**WHAT TO PRODUCE**
Output the line that contains "如果需要后期修改配置，下面的信息应该能帮助到你", then every line beneath it through the end of the records, exactly as given and with no other lines.

▼▼▼

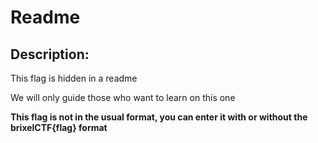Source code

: 
# Readme
## Description:
<p>This flag is hidden in a readme</p>
<p>We will only guide those who want to learn on this one</p>
<p><b>This flag is not in the usual format, you can enter it with or without the brixelCTF{flag} format</b></p>

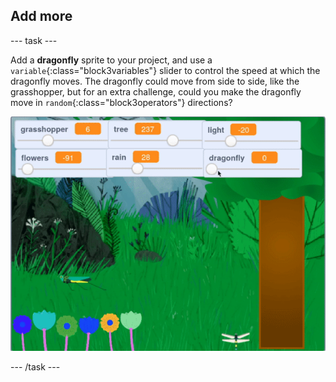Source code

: ## Add more

--- task ---

Add a **dragonfly** sprite to your project, and use a `variable`{:class="block3variables"} slider to control the speed at which the dragonfly moves. The dragonfly could move from side to side, like the grasshopper, but for an extra challenge, could you make the dragonfly move in `random`{:class="block3operators"} directions?

![animated gif of forest with randomly moving butterfly](images/dragonfly.gif)

--- /task ---

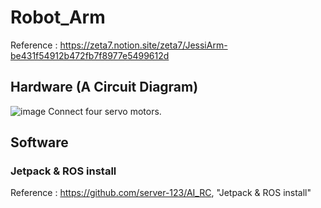 # Robot_Arm
Reference : https://zeta7.notion.site/zeta7/JessiArm-be431f54912b472fb7f8977e5499612d
## Hardware (A Circuit Diagram)
![image](https://github.com/server-123/Robot_Arm/assets/73692229/263003c9-ebbb-4816-bfb2-d8b9b06ef14e)
Connect four servo motors.
## Software
### Jetpack & ROS install
Reference : https://github.com/server-123/AI_RC, "Jetpack & ROS install"
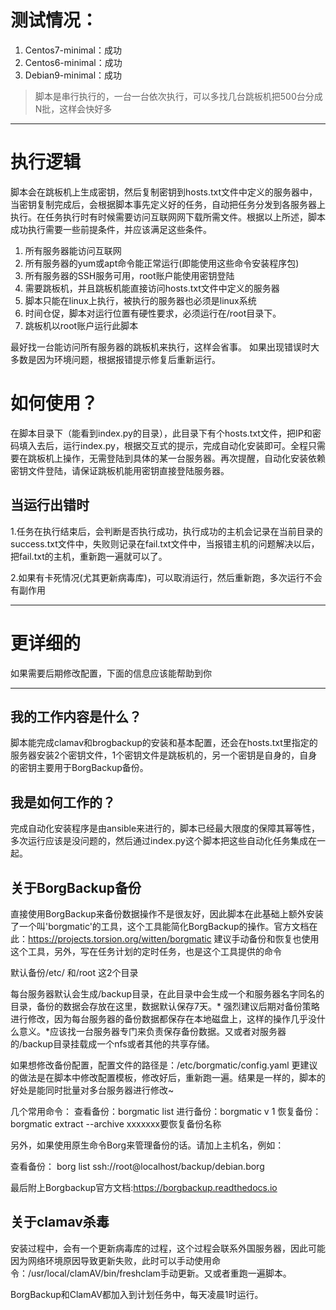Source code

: # 测试情况：
1. Centos7-minimal：成功
2. Centos6-minimal：成功
3. Debian9-minimal：成功

> 脚本是串行执行的，一台一台依次执行，可以多找几台跳板机把500台分成N批，这样会快好多

----------------
# 执行逻辑
脚本会在跳板机上生成密钥，然后复制密钥到hosts.txt文件中定义的服务器中，当密钥复制完成后，会根据脚本事先定义好的任务，自动把任务分发到各服务器上执行。在任务执行时有时候需要访问互联网网下载所需文件。根据以上所述，脚本成功执行需要一些前提条件，并应该满足这些条件。
1. 所有服务器能访问互联网
2. 所有服务器的yum或apt命令能正常运行(即能使用这些命令安装程序包)
3. 所有服务器的SSH服务可用，root账户能使用密钥登陆
4. 需要跳板机，并且跳板机能直接访问hosts.txt文件中定义的服务器
5. 脚本只能在linux上执行，被执行的服务器也必须是linux系统
6. 时间仓促，脚本对运行位置有硬性要求，必须运行在/root目录下。
7. 跳板机以root账户运行此脚本

最好找一台能访问所有服务器的跳板机来执行，这样会省事。
如果出现错误时大多数是因为环境问题，根据报错提示修复后重新运行。



# 如何使用？
在脚本目录下（能看到index.py的目录），此目录下有个hosts.txt文件，把IP和密码填入去后，运行index.py，根据交互式的提示，完成自动化安装即可。全程只需要在跳板机上操作，无需登陆到具体的某一台服务器。再次提醒，自动化安装依赖密钥文件登陆，请保证跳板机能用密钥直接登陆服务器。

## 当运行出错时

1.任务在执行结束后，会判断是否执行成功，执行成功的主机会记录在当前目录的success.txt文件中，失败则记录在fail.txt文件中，当报错主机的问题解决以后，把fail.txt的主机，重新跑一遍就可以了。

2.如果有卡死情况(尤其更新病毒库)，可以取消运行，然后重新跑，多次运行不会有副作用



*******************************************************************************************************
# 更详细的
如果需要后期修改配置，下面的信息应该能帮助到你
**************
## 我的工作内容是什么？
脚本能完成clamav和brogbackup的安装和基本配置，还会在hosts.txt里指定的服务器安装2个密钥文件，1个密钥文件是跳板机的，另一个密钥是自身的，自身的密钥主要用于BorgBackup备份。



## 我是如何工作的？


完成自动化安装程序是由ansible来进行的，脚本已经最大限度的保障其幂等性，多次运行应该是没问题的，然后通过index.py这个脚本把这些自动化任务集成在一起。




## 关于BorgBackup备份

直接使用BorgBackup来备份数据操作不是很友好，因此脚本在此基础上额外安装了一个叫'borgmatic'的工具，这个工具能简化BorgBackup的操作。官方文档在此：https://projects.torsion.org/witten/borgmatic
建议手动备份和恢复也使用这个工具，另外，写在任务计划的定时任务，也是这个工具提供的命令

默认备份/etc/ 和/root 这2个目录

每台服务器默认会生成/backup目录，在此目录中会生成一个和服务器名字同名的目录，备份的数据会存放在这里，数据默认保存7天。* 强烈建议后期对备份策略进行修改，因为每台服务器的备份数据都保存在本地磁盘上，这样的操作几乎没什么意义。*应该找一台服务器专门来负责保存备份数据。又或者对服务器的/backup目录挂载成一个nfs或者其他的共享存储。

如果想修改备份配置，配置文件的路径是：/etc/borgmatic/config.yaml
更建议的做法是在脚本中修改配置模板，修改好后，重新跑一遍。结果是一样的，脚本的好处是能同时批量对多台服务器进行修改~


几个常用命令：
查看备份：borgmatic list
进行备份：borgmatic v 1
恢复备份：borgmatic extract --archive xxxxxxx要恢复备份名称

另外，如果使用原生命令Borg来管理备份的话。请加上主机名，例如：

查看备份：
borg list ssh://root@localhost/backup/debian.borg

最后附上Borgbackup官方文档:https://borgbackup.readthedocs.io


## 关于clamav杀毒

安装过程中，会有一个更新病毒库的过程，这个过程会联系外国服务器，因此可能因为网络环境原因导致更新失败，此时可以手动使用命令：/usr/local/clamAV/bin/freshclam手动更新。又或者重跑一遍脚本。



BorgBackup和ClamAV都加入到计划任务中，每天凌晨1时运行。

▲▲▲

**RESULT OF THE TASK**
如果需要后期修改配置，下面的信息应该能帮助到你
**************
## 我的工作内容是什么？
脚本能完成clamav和brogbackup的安装和基本配置，还会在hosts.txt里指定的服务器安装2个密钥文件，1个密钥文件是跳板机的，另一个密钥是自身的，自身的密钥主要用于BorgBackup备份。



## 我是如何工作的？


完成自动化安装程序是由ansible来进行的，脚本已经最大限度的保障其幂等性，多次运行应该是没问题的，然后通过index.py这个脚本把这些自动化任务集成在一起。




## 关于BorgBackup备份

直接使用BorgBackup来备份数据操作不是很友好，因此脚本在此基础上额外安装了一个叫'borgmatic'的工具，这个工具能简化BorgBackup的操作。官方文档在此：https://projects.torsion.org/witten/borgmatic
建议手动备份和恢复也使用这个工具，另外，写在任务计划的定时任务，也是这个工具提供的命令

默认备份/etc/ 和/root 这2个目录

每台服务器默认会生成/backup目录，在此目录中会生成一个和服务器名字同名的目录，备份的数据会存放在这里，数据默认保存7天。* 强烈建议后期对备份策略进行修改，因为每台服务器的备份数据都保存在本地磁盘上，这样的操作几乎没什么意义。*应该找一台服务器专门来负责保存备份数据。又或者对服务器的/backup目录挂载成一个nfs或者其他的共享存储。

如果想修改备份配置，配置文件的路径是：/etc/borgmatic/config.yaml
更建议的做法是在脚本中修改配置模板，修改好后，重新跑一遍。结果是一样的，脚本的好处是能同时批量对多台服务器进行修改~


几个常用命令：
查看备份：borgmatic list
进行备份：borgmatic v 1
恢复备份：borgmatic extract --archive xxxxxxx要恢复备份名称

另外，如果使用原生命令Borg来管理备份的话。请加上主机名，例如：

查看备份：
borg list ssh://root@localhost/backup/debian.borg

最后附上Borgbackup官方文档:https://borgbackup.readthedocs.io


## 关于clamav杀毒

安装过程中，会有一个更新病毒库的过程，这个过程会联系外国服务器，因此可能因为网络环境原因导致更新失败，此时可以手动使用命令：/usr/local/clamAV/bin/freshclam手动更新。又或者重跑一遍脚本。



BorgBackup和ClamAV都加入到计划任务中，每天凌晨1时运行。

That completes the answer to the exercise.